Wedge has managed at the major league and minor league levels, played in college, the minor leagues and the big leagues. He spent the last few years immersed in all levels of the minors as a player development adviser with the Blue Jays. No matter what his players experience from a baseball standpoint from now until they are done with the game, he will have walked in their shoes.
“I think it’s a little bit of everything,” Wedge said of what has best prepared him for this role.
Job No. 1 for Wedge was to put together the right coaching staff to lead Wichita State into its next era, and the group he brought in has a distinct WSU flavor.
Associate head coach and recruiting coordinator Mike Sirianni was the volunteer assistant for the program in 2015 and 2016. Pitching coach Mike Pelfrey, who spent more than a decade in the big leagues, was a first-round pick out of Wichita State in 2005 and served as the Shockers’ pitching coach last season.
Loren Hibbs, who spent the last 27 seasons as the head coach at Charlotte, is on board in an operations role. He was a player for Stephenson back in the early ’80s and then served as an assistant coach from 1985 to 1992. Only volunteer assistant Jamell Cervantez, an experienced junior college coach, comes to the staff without Wichita State appearing on his résumé.

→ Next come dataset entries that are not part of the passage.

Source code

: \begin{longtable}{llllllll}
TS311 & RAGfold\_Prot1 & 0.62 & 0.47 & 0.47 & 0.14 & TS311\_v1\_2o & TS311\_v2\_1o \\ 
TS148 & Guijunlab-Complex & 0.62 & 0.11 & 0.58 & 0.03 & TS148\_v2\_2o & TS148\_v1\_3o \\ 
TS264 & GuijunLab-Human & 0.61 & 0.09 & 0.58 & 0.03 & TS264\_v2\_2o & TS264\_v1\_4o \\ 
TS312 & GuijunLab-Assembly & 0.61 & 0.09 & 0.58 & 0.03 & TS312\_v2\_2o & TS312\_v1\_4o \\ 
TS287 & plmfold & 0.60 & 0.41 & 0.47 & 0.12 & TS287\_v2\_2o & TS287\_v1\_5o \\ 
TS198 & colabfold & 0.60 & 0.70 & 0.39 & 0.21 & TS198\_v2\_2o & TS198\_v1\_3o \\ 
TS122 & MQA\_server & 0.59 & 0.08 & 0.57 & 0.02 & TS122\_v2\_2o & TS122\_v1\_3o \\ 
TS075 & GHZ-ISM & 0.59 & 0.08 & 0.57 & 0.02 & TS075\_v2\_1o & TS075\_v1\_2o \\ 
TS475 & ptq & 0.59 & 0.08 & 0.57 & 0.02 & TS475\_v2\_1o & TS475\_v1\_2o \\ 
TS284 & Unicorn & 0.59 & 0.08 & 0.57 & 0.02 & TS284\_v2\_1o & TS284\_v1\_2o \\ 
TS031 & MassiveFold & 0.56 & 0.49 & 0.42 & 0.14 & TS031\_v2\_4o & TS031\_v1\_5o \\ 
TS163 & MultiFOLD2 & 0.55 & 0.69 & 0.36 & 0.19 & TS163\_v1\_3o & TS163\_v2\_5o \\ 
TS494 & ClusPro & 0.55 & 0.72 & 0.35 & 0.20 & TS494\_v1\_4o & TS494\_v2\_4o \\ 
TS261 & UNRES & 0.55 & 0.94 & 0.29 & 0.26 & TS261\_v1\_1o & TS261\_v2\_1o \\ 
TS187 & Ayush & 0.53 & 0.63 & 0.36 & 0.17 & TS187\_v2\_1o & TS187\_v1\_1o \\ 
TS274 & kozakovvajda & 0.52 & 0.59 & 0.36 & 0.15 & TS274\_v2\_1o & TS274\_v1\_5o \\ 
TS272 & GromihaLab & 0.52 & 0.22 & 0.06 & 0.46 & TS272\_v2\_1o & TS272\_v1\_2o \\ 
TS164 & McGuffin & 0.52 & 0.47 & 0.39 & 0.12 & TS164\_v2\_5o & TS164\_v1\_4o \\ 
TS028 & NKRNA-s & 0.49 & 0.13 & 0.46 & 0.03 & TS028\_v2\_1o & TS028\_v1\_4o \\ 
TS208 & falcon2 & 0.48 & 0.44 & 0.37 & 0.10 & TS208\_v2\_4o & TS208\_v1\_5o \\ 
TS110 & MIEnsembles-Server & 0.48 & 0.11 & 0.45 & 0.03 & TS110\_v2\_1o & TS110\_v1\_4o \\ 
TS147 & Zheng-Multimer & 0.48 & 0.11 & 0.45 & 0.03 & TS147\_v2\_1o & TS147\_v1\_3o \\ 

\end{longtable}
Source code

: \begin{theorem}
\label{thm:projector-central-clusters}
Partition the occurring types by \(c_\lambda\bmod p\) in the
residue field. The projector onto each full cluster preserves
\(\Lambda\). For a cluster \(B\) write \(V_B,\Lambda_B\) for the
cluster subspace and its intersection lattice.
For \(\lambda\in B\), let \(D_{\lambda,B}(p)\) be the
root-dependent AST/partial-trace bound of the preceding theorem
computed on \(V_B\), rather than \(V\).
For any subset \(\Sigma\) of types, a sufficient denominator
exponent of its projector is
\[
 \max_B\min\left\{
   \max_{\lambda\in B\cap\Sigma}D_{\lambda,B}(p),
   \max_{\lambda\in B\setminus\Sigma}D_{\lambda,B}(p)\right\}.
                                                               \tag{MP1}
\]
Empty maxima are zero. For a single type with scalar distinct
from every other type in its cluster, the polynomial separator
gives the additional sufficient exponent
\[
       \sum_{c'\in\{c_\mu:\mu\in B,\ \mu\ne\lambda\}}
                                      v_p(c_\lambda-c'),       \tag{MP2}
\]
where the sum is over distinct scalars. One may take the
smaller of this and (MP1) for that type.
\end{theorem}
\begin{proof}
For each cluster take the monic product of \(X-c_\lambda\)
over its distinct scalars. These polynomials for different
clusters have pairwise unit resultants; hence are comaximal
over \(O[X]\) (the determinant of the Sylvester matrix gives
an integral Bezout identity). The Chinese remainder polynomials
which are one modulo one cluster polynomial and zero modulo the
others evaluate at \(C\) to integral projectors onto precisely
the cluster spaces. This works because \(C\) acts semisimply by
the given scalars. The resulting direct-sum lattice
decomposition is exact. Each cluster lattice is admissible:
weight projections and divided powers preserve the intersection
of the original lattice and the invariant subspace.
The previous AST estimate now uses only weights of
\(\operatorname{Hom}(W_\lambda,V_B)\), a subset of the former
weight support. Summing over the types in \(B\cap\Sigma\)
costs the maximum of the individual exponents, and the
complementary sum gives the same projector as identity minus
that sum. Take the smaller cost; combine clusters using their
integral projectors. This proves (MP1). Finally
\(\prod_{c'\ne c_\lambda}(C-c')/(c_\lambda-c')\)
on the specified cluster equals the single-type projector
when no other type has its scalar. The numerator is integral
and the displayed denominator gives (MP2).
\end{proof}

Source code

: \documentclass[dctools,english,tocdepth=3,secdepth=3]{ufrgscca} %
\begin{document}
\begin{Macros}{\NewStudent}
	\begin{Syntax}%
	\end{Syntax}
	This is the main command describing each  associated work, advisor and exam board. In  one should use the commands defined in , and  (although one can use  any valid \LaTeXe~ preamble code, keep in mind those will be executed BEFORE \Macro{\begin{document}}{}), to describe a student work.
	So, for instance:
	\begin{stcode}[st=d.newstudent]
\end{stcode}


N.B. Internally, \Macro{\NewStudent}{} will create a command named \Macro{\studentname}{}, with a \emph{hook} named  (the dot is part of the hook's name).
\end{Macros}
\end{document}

The goal for Wedge in putting this staff together, as for rebuilding the program in general, is to honor the rich history of the program and take with him what has been known to work, all while blazing a new trail.
“We want to embrace the history of Wichita State baseball, but also, we want to take all the good and leave the rest, and then add to it today, tomorrow, and moving forward,” Wedge said. “These young people are going to create their own identity and create their own niche in the history of Wichita State baseball, and all that is ahead of us. That’s exciting.”
The hard work is yet to come, but already, the hiring has made an impact. The presence of Wedge, a hero closely associated with the highest point in program history, has delivered goodwill back to a local fan base very much invested in Shockers baseball.
“The community has been energized. We’ve sold out our skyboxes already, season ticket sales are on the rise, there has been a buzz in the community just being out and about. We’re off to a good start,” Wedge said.
Beginning with the 2020 season, Wedge will look to live up to the early excitement surrounding his hiring by delivering the type of hardware that has been absent lately around Eck Stadium.
“I think (with) anything less than making an appearance in the College World Series and battling for a national championship, you are always going to be yearning for more,” Wedge said. “That’s true for us now and will always be true.”